E' stata rinviata al 29 aprile il processo a carico del libanese Youssef El Hallal e del pakistano Sheik Amhed Thurab, accusati di omicidio plurimo volontario per la morte di quasi trecento migranti la notte del Natale '96 a largo di Capo Passero. Il rinvio è motivato dallo sciopero dei legali e ieri il dibattimento doveva ripartire dopo uno sto di una ventina di giorni. Nell'ultima udienza era stato superato lo scoglio della posizione giuridica del comandante della motonave Yohan, El Hallal appunto, che per il rigetto della richiesta di estradizione da parte dei giudici della Corte d'Appello di Orlèans è da considerare contumace e non più latitante.
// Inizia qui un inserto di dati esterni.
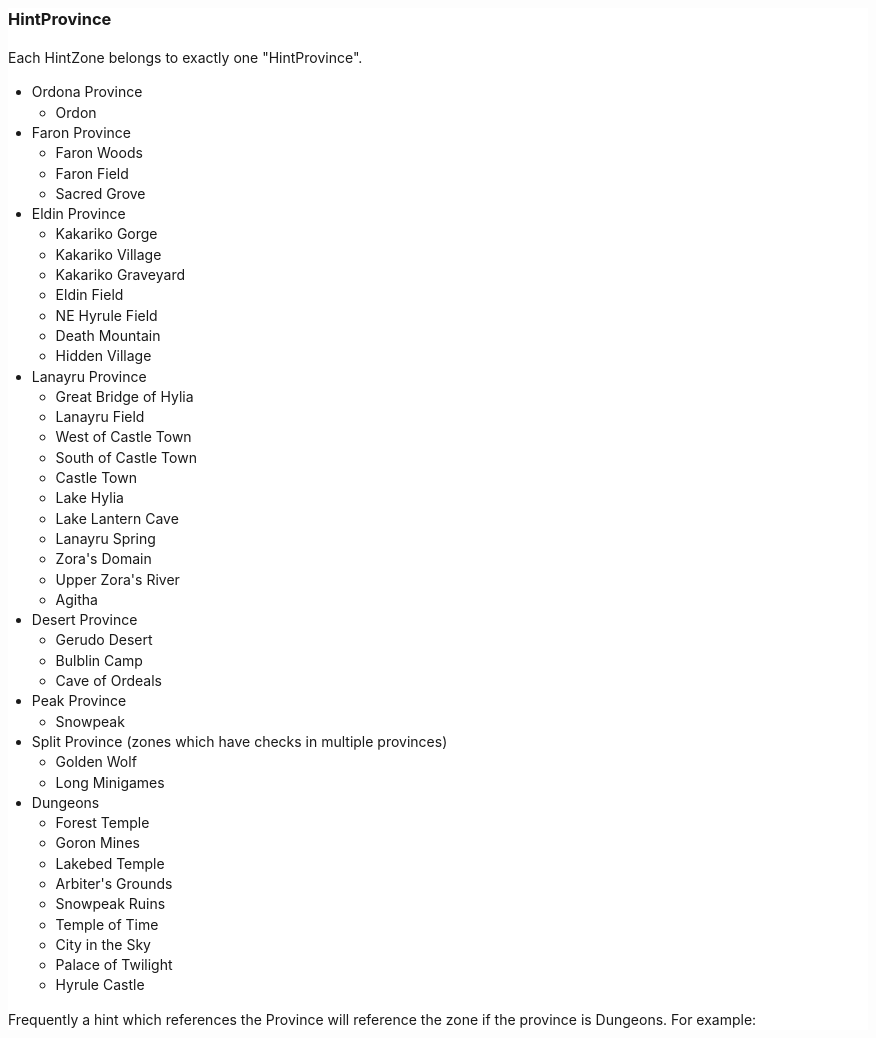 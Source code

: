 ### HintProvince

Each HintZone belongs to exactly one "HintProvince".

- Ordona Province
  - Ordon
- Faron Province
  - Faron Woods
  - Faron Field
  - Sacred Grove
- Eldin Province
  - Kakariko Gorge
  - Kakariko Village
  - Kakariko Graveyard
  - Eldin Field
  - NE Hyrule Field
  - Death Mountain
  - Hidden Village
- Lanayru Province
  - Great Bridge of Hylia
  - Lanayru Field
  - West of Castle Town
  - South of Castle Town
  - Castle Town
  - Lake Hylia
  - Lake Lantern Cave
  - Lanayru Spring
  - Zora's Domain
  - Upper Zora's River
  - Agitha
- Desert Province
  - Gerudo Desert
  - Bulblin Camp
  - Cave of Ordeals
- Peak Province
  - Snowpeak
- Split Province (zones which have checks in multiple provinces)
  - Golden Wolf
  - Long Minigames
- Dungeons
  - Forest Temple
  - Goron Mines
  - Lakebed Temple
  - Arbiter's Grounds
  - Snowpeak Ruins
  - Temple of Time
  - City in the Sky
  - Palace of Twilight
  - Hyrule Castle

Frequently a hint which references the Province will reference the zone if the province is Dungeons.
For example:

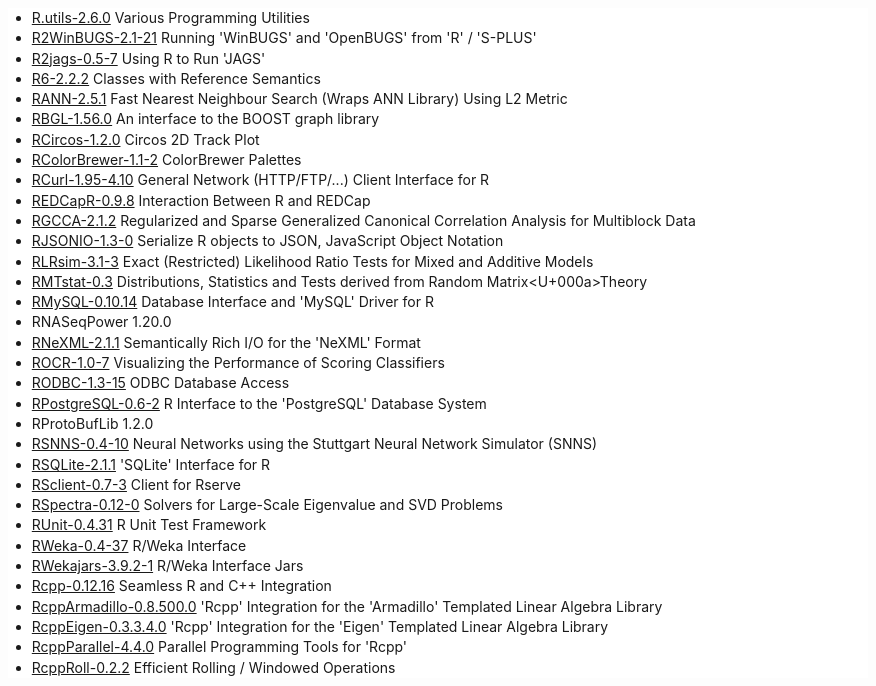  * [R.utils-2.6.0](https://cran.r-project.org/web/packages/R.utils/index.html) Various Programming Utilities
  * [R2WinBUGS-2.1-21](https://cran.r-project.org/web/packages/R2WinBUGS/index.html) Running 'WinBUGS' and 'OpenBUGS' from 'R' / 'S-PLUS'
  * [R2jags-0.5-7](https://cran.r-project.org/web/packages/R2jags/index.html) Using R to Run 'JAGS'
  * [R6-2.2.2](https://cran.r-project.org/web/packages/R6/index.html) Classes with Reference Semantics
  * [RANN-2.5.1](https://cran.r-project.org/web/packages/RANN/index.html) Fast Nearest Neighbour Search (Wraps ANN Library) Using L2
Metric
  * [RBGL-1.56.0](https://cran.r-project.org/web/packages/RBGL/index.html) An interface to the BOOST graph library
  * [RCircos-1.2.0](https://cran.r-project.org/web/packages/RCircos/index.html) Circos 2D Track Plot
  * [RColorBrewer-1.1-2](https://cran.r-project.org/web/packages/RColorBrewer/index.html) ColorBrewer Palettes
  * [RCurl-1.95-4.10](https://cran.r-project.org/web/packages/RCurl/index.html) General Network (HTTP/FTP/...) Client Interface for R
  * [REDCapR-0.9.8](https://cran.r-project.org/web/packages/REDCapR/index.html) Interaction Between R and REDCap
  * [RGCCA-2.1.2](https://cran.r-project.org/web/packages/RGCCA/index.html) Regularized and Sparse Generalized Canonical Correlation
Analysis for Multiblock Data
  * [RJSONIO-1.3-0](https://cran.r-project.org/web/packages/RJSONIO/index.html) Serialize R objects to JSON, JavaScript Object Notation
  * [RLRsim-3.1-3](https://cran.r-project.org/web/packages/RLRsim/index.html) Exact (Restricted) Likelihood Ratio Tests for Mixed and Additive
Models
  * [RMTstat-0.3](https://cran.r-project.org/web/packages/RMTstat/index.html) Distributions, Statistics and Tests derived from Random Matrix<U+000a>Theory
  * [RMySQL-0.10.14](https://cran.r-project.org/web/packages/RMySQL/index.html) Database Interface and 'MySQL' Driver for R
  * RNASeqPower 1.20.0
  * [RNeXML-2.1.1](https://cran.r-project.org/web/packages/RNeXML/index.html) Semantically Rich I/O for the 'NeXML' Format
  * [ROCR-1.0-7](https://cran.r-project.org/web/packages/ROCR/index.html) Visualizing the Performance of Scoring Classifiers
  * [RODBC-1.3-15](https://cran.r-project.org/web/packages/RODBC/index.html) ODBC Database Access
  * [RPostgreSQL-0.6-2](https://cran.r-project.org/web/packages/RPostgreSQL/index.html) R Interface to the 'PostgreSQL' Database System
  * RProtoBufLib 1.2.0
  * [RSNNS-0.4-10](https://cran.r-project.org/web/packages/RSNNS/index.html) Neural Networks using the Stuttgart Neural Network Simulator
(SNNS)
  * [RSQLite-2.1.1](https://cran.r-project.org/web/packages/RSQLite/index.html) 'SQLite' Interface for R
  * [RSclient-0.7-3](https://cran.r-project.org/web/packages/RSclient/index.html) Client for Rserve
  * [RSpectra-0.12-0](https://cran.r-project.org/web/packages/RSpectra/index.html) Solvers for Large-Scale Eigenvalue and SVD Problems
  * [RUnit-0.4.31](https://cran.r-project.org/web/packages/RUnit/index.html) R Unit Test Framework
  * [RWeka-0.4-37](https://cran.r-project.org/web/packages/RWeka/index.html) R/Weka Interface
  * [RWekajars-3.9.2-1](https://cran.r-project.org/web/packages/RWekajars/index.html) R/Weka Interface Jars
  * [Rcpp-0.12.16](https://cran.r-project.org/web/packages/Rcpp/index.html) Seamless R and C++ Integration
  * [RcppArmadillo-0.8.500.0](https://cran.r-project.org/web/packages/RcppArmadillo/index.html) 'Rcpp' Integration for the 'Armadillo' Templated Linear Algebra
Library
  * [RcppEigen-0.3.3.4.0](https://cran.r-project.org/web/packages/RcppEigen/index.html) 'Rcpp' Integration for the 'Eigen' Templated Linear Algebra
Library
  * [RcppParallel-4.4.0](https://cran.r-project.org/web/packages/RcppParallel/index.html) Parallel Programming Tools for 'Rcpp'
  * [RcppRoll-0.2.2](https://cran.r-project.org/web/packages/RcppRoll/index.html) Efficient Rolling / Windowed Operations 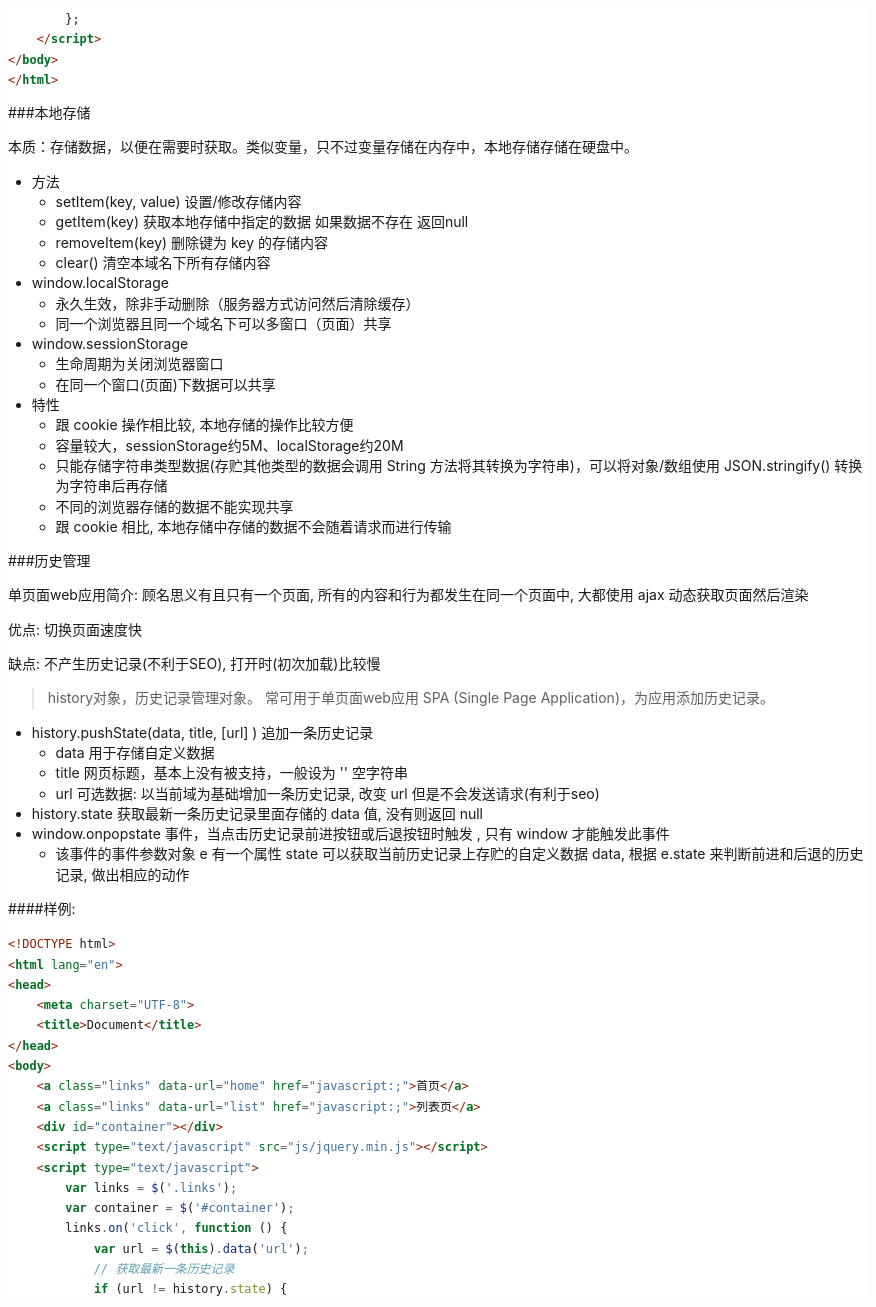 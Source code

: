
 ```html
		};
	</script>
</body>
</html>
```

###本地存储

本质：存储数据，以便在需要时获取。类似变量，只不过变量存储在内存中，本地存储存储在硬盘中。

- 方法
  - setItem(key, value)  设置/修改存储内容
  - getItem(key)             获取本地存储中指定的数据 如果数据不存在 返回null
  - removeItem(key)     删除键为 key 的存储内容
  - clear()                        清空本域名下所有存储内容
- window.localStorage
  - 永久生效，除非手动删除（服务器方式访问然后清除缓存）
  - 同一个浏览器且同一个域名下可以多窗口（页面）共享
- window.sessionStorage
  - 生命周期为关闭浏览器窗口
  - 在同一个窗口(页面)下数据可以共享
- 特性
  - 跟 cookie 操作相比较, 本地存储的操作比较方便
  - 容量较大，sessionStorage约5M、localStorage约20M
  - 只能存储字符串类型数据(存贮其他类型的数据会调用 String 方法将其转换为字符串)，可以将对象/数组使用 JSON.stringify() 转换为字符串后再存储
  - 不同的浏览器存储的数据不能实现共享
  - 跟 cookie 相比, 本地存储中存储的数据不会随着请求而进行传输

###历史管理

单页面web应用简介: 顾名思义有且只有一个页面, 所有的内容和行为都发生在同一个页面中, 大都使用 ajax 动态获取页面然后渲染

优点: 切换页面速度快

缺点: 不产生历史记录(不利于SEO), 打开时(初次加载)比较慢

> history对象，历史记录管理对象。
> 常可用于单页面web应用 SPA (Single Page Application)，为应用添加历史记录。

- history.pushState(data, title, [url] ) 追加一条历史记录  
  - data 用于存储自定义数据
  - title  网页标题，基本上没有被支持，一般设为 '' 空字符串
  - url    可选数据: 以当前域为基础增加一条历史记录, 改变 url 但是不会发送请求(有利于seo)
- history.state 获取最新一条历史记录里面存储的 data 值, 没有则返回 null
- window.onpopstate 事件，当点击历史记录前进按钮或后退按钮时触发 , 只有 window 才能触发此事件
  - 该事件的事件参数对象 e 有一个属性 state 可以获取当前历史记录上存贮的自定义数据 data, 根据 e.state 来判断前进和后退的历史记录, 做出相应的动作

####样例:

```html
<!DOCTYPE html>
<html lang="en">
<head>
	<meta charset="UTF-8">
	<title>Document</title>
</head>
<body>
	<a class="links" data-url="home" href="javascript:;">首页</a>
	<a class="links" data-url="list" href="javascript:;">列表页</a>
	<div id="container"></div>
	<script type="text/javascript" src="js/jquery.min.js"></script>
	<script type="text/javascript">
		var links = $('.links');
		var container = $('#container');
		links.on('click', function () {
			var url = $(this).data('url');
			// 获取最新一条历史记录
			if (url != history.state) {
``` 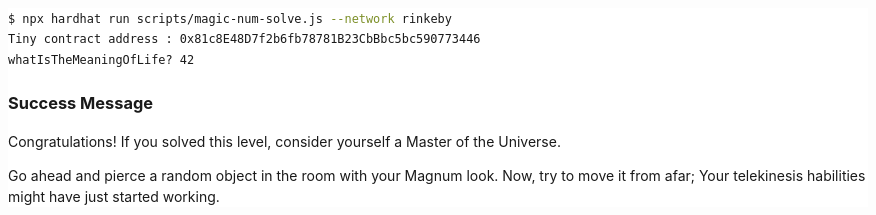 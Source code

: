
 ```bash
$ npx hardhat run scripts/magic-num-solve.js --network rinkeby
Tiny contract address : 0x81c8E48D7f2b6fb78781B23CbBbc5bc590773446
whatIsTheMeaningOfLife? 42
```

### Success Message

Congratulations! If you solved this level, consider yourself a Master of the Universe.

Go ahead and pierce a random object in the room with your Magnum look. Now, try to move it from afar; Your telekinesis habilities might have just started working.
Un elemento importante può essere rappresentato dall'eventuale presenza in aula di alcuni sopravvissuti al naufragio che costituisce la più grave tragedia nel Mediterraneo dalla fine della seconda guerra mondiale. Fin qui il processo, cominciato nell'ottobre dell'anno scorso, è andato avanti piuttosto a rilento. Una lentezza determinata soprattutto dalla definizione della posizione di El Hallal che nel maggio del 2003 rilasciò una lunga intervista al quotidiano Repubblica dove lanciava anche delle precise accuse.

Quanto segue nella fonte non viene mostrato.